Esas palabras se aferraron a mí como humo mientras salía de la mazmorra, negándose a marcharse sin importar cuánto intentara apartarlas. Mi corazón aún latía con fuerza desde el momento en que las pronunció. Tenía las palmas húmedas, los dedos temblorosos, y el oscuro corredor frente a mí se sentía irreal —como si estuviera caminando dentro de un sueño del que no quería formar parte.

¿Qué quería decir?

¿Cómo podría él saber algo sobre ella?

Mi madre murió antes de que pudiera formar recuerdos de ella. Había muerto salvándome.

El aire fresco del pasillo rozó mi rostro, pero no calmó el calor que pulsaba levemente en mi cuello. La cálida marca dorada que Adrian dejó allí —esa en la que intentaba no pensar— latía como un recordatorio silencioso de algo peligroso. Algo hacia lo que no debería sentirme atraída.

Me abracé a mí misma, tratando de concentrarme en mis pasos, cuando una voz distante resonó por el corredor, amortiguada y difícil de ubicar.

—Tessa…

No reaccioné al principio. Mi mente seguía en aquella celda. Aún mirándolo a él. Aún escuchando la certeza en su voz cuando dijo que yo era como ella.

Entonces una mano se cerró alrededor de mi brazo —cálida, firme, reconfortante.

Me sobresalté.

—Tessa —repitió la voz, más firme ahora.

Era Zane.

Parpadeé hacia él, dándome cuenta demasiado tarde de que probablemente me había estado llamando por un buen rato. Sus cejas estaban fruncidas, con preocupación ensombreciendo su mirada normalmente aguda. Miró mis manos, y su expresión se suavizó hasta convertirse en algo que dolía mirar.

—Mi amor… ¿qué te ha pasado? —preguntó suavemente.

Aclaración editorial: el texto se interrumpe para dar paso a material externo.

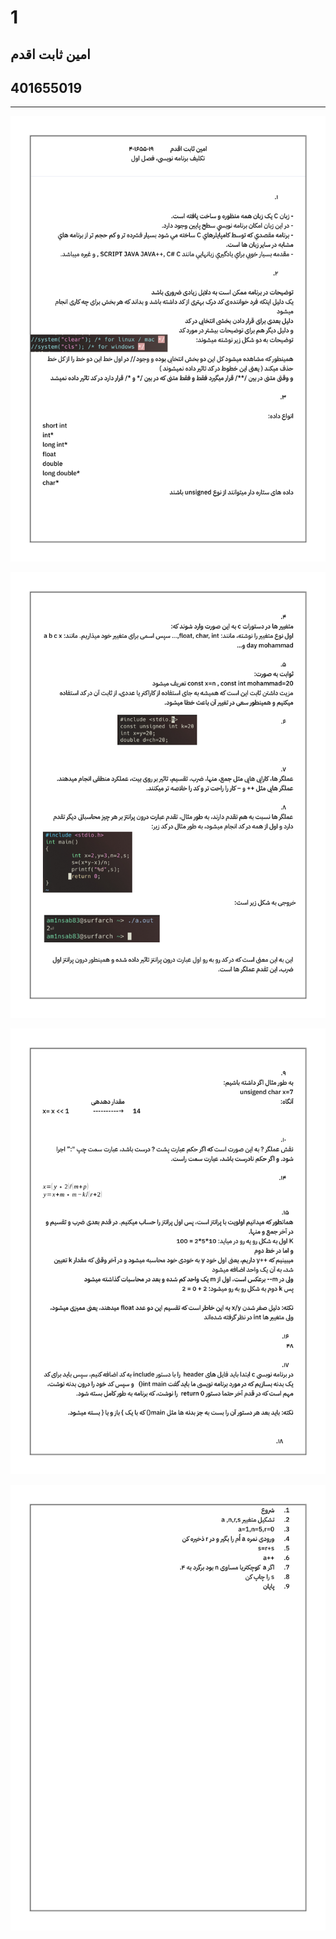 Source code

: # 1

امین ثابت اقدم
---

401655019
---

---

![s1im1](./s1im/401655019_1-1.png)

![s1im2](./s1im/401655019_1-2.png)

![s1im3](./s1im/401655019_1-3.png)

![s1im4](./s1im/401655019_1-4.png)
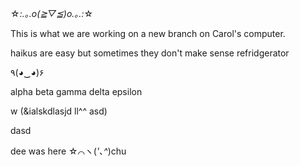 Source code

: ☆*:.｡.o(≧▽≦)o.｡.:*☆

This is what we are working on a new branch on Carol's computer.

haikus are easy
but sometimes they don't make sense
refridgerator

٩(◕‿◕)۶

alpha beta gamma delta epsilon 



w
(&ialskdlasjd ll^^ asd)

dasd



dee was here ☆⌒ヽ(*'､^*)chu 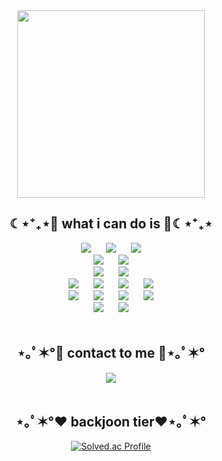 <div align="center">
  
<img src="https://github.com/Byungul/Byungul/assets/101097111/7960fce0-0b0a-456e-8e80-b76a6121fddc" width="300" height="300"/>

  <h2 align="center">☾⋆⁺₊⋆💙 what i can do is 💙☾⋆⁺₊⋆</h2>
<img src="https://img.shields.io/badge/JAVA-007396?style=for-the-badge&logo=Oracle&logoColor=orange" style="height : auto; margin-left : 10px; margin-right : 10px;"/> 
<img src="https://img.shields.io/badge/Spring-6DB33F?style=for-the-badge&logo=Spring&logoColor=white" style="height : auto; margin-left : 10px; margin-right : 10px;"/> 
<img src="https://img.shields.io/badge/Spring Boot-6DB33F?style=for-the-badge&logo=Spring Boot&logoColor=white" style="height : auto; margin-left : 10px; margin-right : 10px;"/> 
<br>
<img src="https://img.shields.io/badge/python-yellow?style=for-the-badge&logo=python&logoColor=#3776AB" style="height : auto; margin-left : 10px; margin-right : 10px;"/>
<img src="https://img.shields.io/badge/Flask-000000?style=for-the-badge&logo=flask&logoColor=#000000" style="height : auto; margin-left : 10px; margin-right : 10px;"/> 
<br>
<img src="https://img.shields.io/badge/Elasticsearch-005571?style=for-the-badge&logo=Elasticsearch&logoColor=orange" style="height : auto; margin-left : 10px; margin-right : 10px;"/>
<img src="https://img.shields.io/badge/Kibana-005571?style=for-the-badge&logo=Kibana&logoColor=pink" style="height : auto; margin-left : 10px; margin-right : 10px;"/>
<br>
<img src="https://img.shields.io/badge/mysql-4479A1?style=for-the-badge&logo=mysql&logoColor=white" style="height : auto; margin-left : 10px; margin-right : 10px;"/>
<img src="https://img.shields.io/badge/redis-%23DD0031?style=for-the-badge&logo=redis&logoColor=white" style="height : auto; margin-left : 10px; margin-right : 10px;"/>
<img src="https://img.shields.io/badge/Amazon+S3-569A31?style=for-the-badge&color=569A31&logo=Amazon+S3&logoColor=FFFFFF" style="height : auto; margin-left : 10px; margin-right : 10px;"/>
<img src="https://img.shields.io/badge/MongoDB-47A248?style=for-the-badge&color=569A31&logo=MongoDB&logoColor=white" style="height : auto; margin-left : 10px; margin-right : 10px;"/>
<br>
<img src="https://img.shields.io/badge/Gradle-02303A?style=for-the-badge&logo=Gradle&logoColor=white" style="height : auto; margin-left : 10px; margin-right : 10px;"/> <img src="https://img.shields.io/badge/Nginx-009639?style=for-the-badge&logo=NGINX&logoColor=white" style="height : auto; margin-left : 10px; margin-right : 10px;"/> <img src="https://img.shields.io/badge/Docker-2496ED?style=for-the-badge&logo=Docker&logoColor=white" style="height : auto; margin-left : 10px; margin-right : 10px;"/> <img src="https://img.shields.io/badge/Jenkins-D24939?style=for-the-badge&logo=Jenkins&logoColor=white" style="height : auto; margin-left : 10px; margin-right : 10px;"/> <br>
<img src="https://img.shields.io/badge/Jira-0052CC?style=for-the-badge&logo=Jira&logoColor=white" style="height : auto; margin-left : 10px; margin-right : 10px;"/>
<img src="https://img.shields.io/badge/GitLab-FCA121?style=for-the-badge&logo=GitLab&logoColor=white" style="height : auto; margin-left : 10px; margin-right : 10px;"/>
 <br/><br/>
  
  <h2 align="center">⋆｡ﾟ✶°💜 contact to me 💜⋆｡ﾟ✶°</h2>
 
  [<img src="https://img.shields.io/badge/Gmail-EA4335.svg?style=for-the-badge&logo=Gmail&logoColor=white"/>](mailto:labhg64@gmail.com)
  <br/><br/>
  <h2 align="center">⋆｡ﾟ✶°❤️ backjoon tier❤️⋆｡ﾟ✶°</h2>

  [![Solved.ac Profile](http://mazassumnida.wtf/api/v2/generate_badge?boj=labhg)](https://solved.ac/labhg/)
</div>
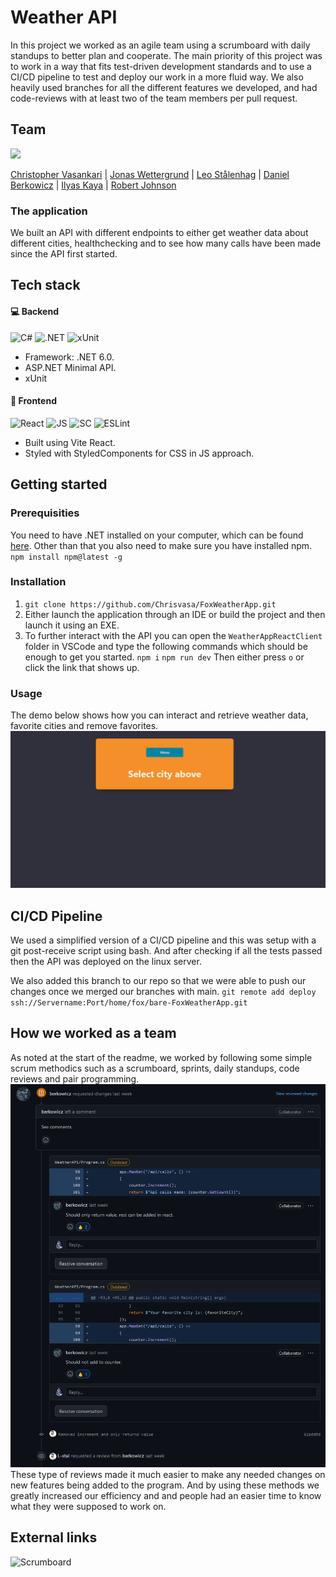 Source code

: # Weather API

In this project we worked as an agile team using a scrumboard with daily standups to better plan and cooperate. 
The main priority of this project was to work in a way that fits test-driven development standards and to use a CI/CD pipeline to test and deploy our work in a more fluid way.
We also heavily used branches for all the different features we developed, and had code-reviews with at least two of the team members per pull request.

## Team

<a href = "https://github.com/Chrisvasa/FoxWeatherApp/graphs/contributors">
  <img src = "https://contrib.rocks/image?repo=Chrisvasa/FoxWeatherApp"/>
</a>

[Christopher Vasankari](https://www.github.com/Chrisvasa)    |     [Jonas Wettergrund](https://www.github.com/Wettergrund)    |     [Leo Stålenhag](https://www.github.com/L-stal)    |     [Daniel Berkowicz](https://www.github.com/Berkowicz)    |          [Ilyas Kaya](https://www.github.com/AkiVonAkira)     |     [Robert Johnson](https://www.github.com/Rohnson95)

<h3>The application</h3>

We built an API with different endpoints to either get weather data about different cities, healthchecking and to see how many calls have been made since the API first started.

<h2>Tech stack</h2>
<h4>💻 Backend</h4>

![C#](https://img.shields.io/badge/C%23-239120?style=for-the-badge&logo=c-sharp&logoColor=white)
![.NET](https://img.shields.io/badge/ASP.NET-5C2D91?style=for-the-badge&logo=.net&logoColor=white)
![xUnit](https://img.shields.io/badge/xUnit-000000?style=for-the-badge)
- Framework: .NET 6.0.
- ASP.NET Minimal API.
- xUnit

<h4>🎨 Frontend</h4>

![React](https://img.shields.io/badge/React-20232A?style=for-the-badge&logo=react&logoColor=61DAFB)
![JS](https://img.shields.io/badge/JavaScript-F7DF1E?style=for-the-badge&logo=JavaScript&logoColor=white)
![SC](https://img.shields.io/badge/styled--components-DB7093?style=for-the-badge&logo=styled-components&logoColor=white)
![ESLint](https://img.shields.io/badge/eslint-3A33D1?style=for-the-badge&logo=eslint&logoColor=white)
- Built using Vite React.
- Styled with StyledComponents for CSS in JS approach.

## Getting started
### Prerequisities
You need to have .NET installed on your computer, which can be found [here](https://dotnet.microsoft.com/en-us/download "here").
Other than that you also need to make sure you have installed npm.
`npm install npm@latest -g`
### Installation
1. `git clone https://github.com/Chrisvasa/FoxWeatherApp.git`
2. Either launch the application through an IDE or build the project and then launch it using an EXE.
3. To further interact with the API you can open the `WeatherAppReactClient` folder in VSCode and type the following commands which should be enough to get you started.
`npm i`
`npm run dev`
Then either press `o` or click the link that shows up.
### Usage
The demo below shows how you can interact and retrieve weather data, favorite cities and remove favorites.
![PageDemo](README_Images/demopage.gif)

## CI/CD Pipeline
We used a simplified version of a CI/CD pipeline and this was setup with a git post-receive script using bash. And after checking if all the tests passed
then the API was deployed on the linux server.

We also added this branch to our repo so that we were able to push our changes once we merged our branches with main.
`git remote add deploy ssh://Servername:Port/home/fox/bare-FoxWeatherApp.git`

## How we worked as a team
As noted at the start of the readme, we worked by following some simple scrum methodics 
such as a scrumboard, sprints, daily standups, code reviews and pair programming.
![PullRequest](README_Images/image-2.png)
These type of reviews made it much easier to make any needed changes on new features being added to the program.
And by using these methods we greatly increased our efficiency and and people had an easier time
to know what they were supposed to work on.

## External links
![Scrumboard](https://trello.com/b/mc7PcAVI/ci-cd-team-fox)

Levantó mis manos, girándolas lentamente. Los leves moretones en mis nudillos pulsaron cuando los rozó. No me había dado cuenta de lo fuerte que había estado apretando los puños. La piel estaba pálida, y el recuerdo de golpear la jaula de Adrian aún persistía como un fantasma en mis huesos.

—¿Por qué estás temblando? —susurró.

Tragué saliva, con la garganta tensa. No sabía cómo explicar nada sin explicar demasiado. Todavía podía sentir la mirada de Adrian sobre mí. Seguía escuchando sus palabras. Aún sentía el calor de esa extraña atracción bajo mi piel.

—Él está… —vacilé, eligiendo la mentira más segura—. Está haciéndome las cosas difíciles.

La mandíbula de Zane se tensó, pero no pidió detalles. Nunca me obligaba a decir nada cuando no estaba lista. Esa era una de las razones por las que dolía tanto ocultarle cosas.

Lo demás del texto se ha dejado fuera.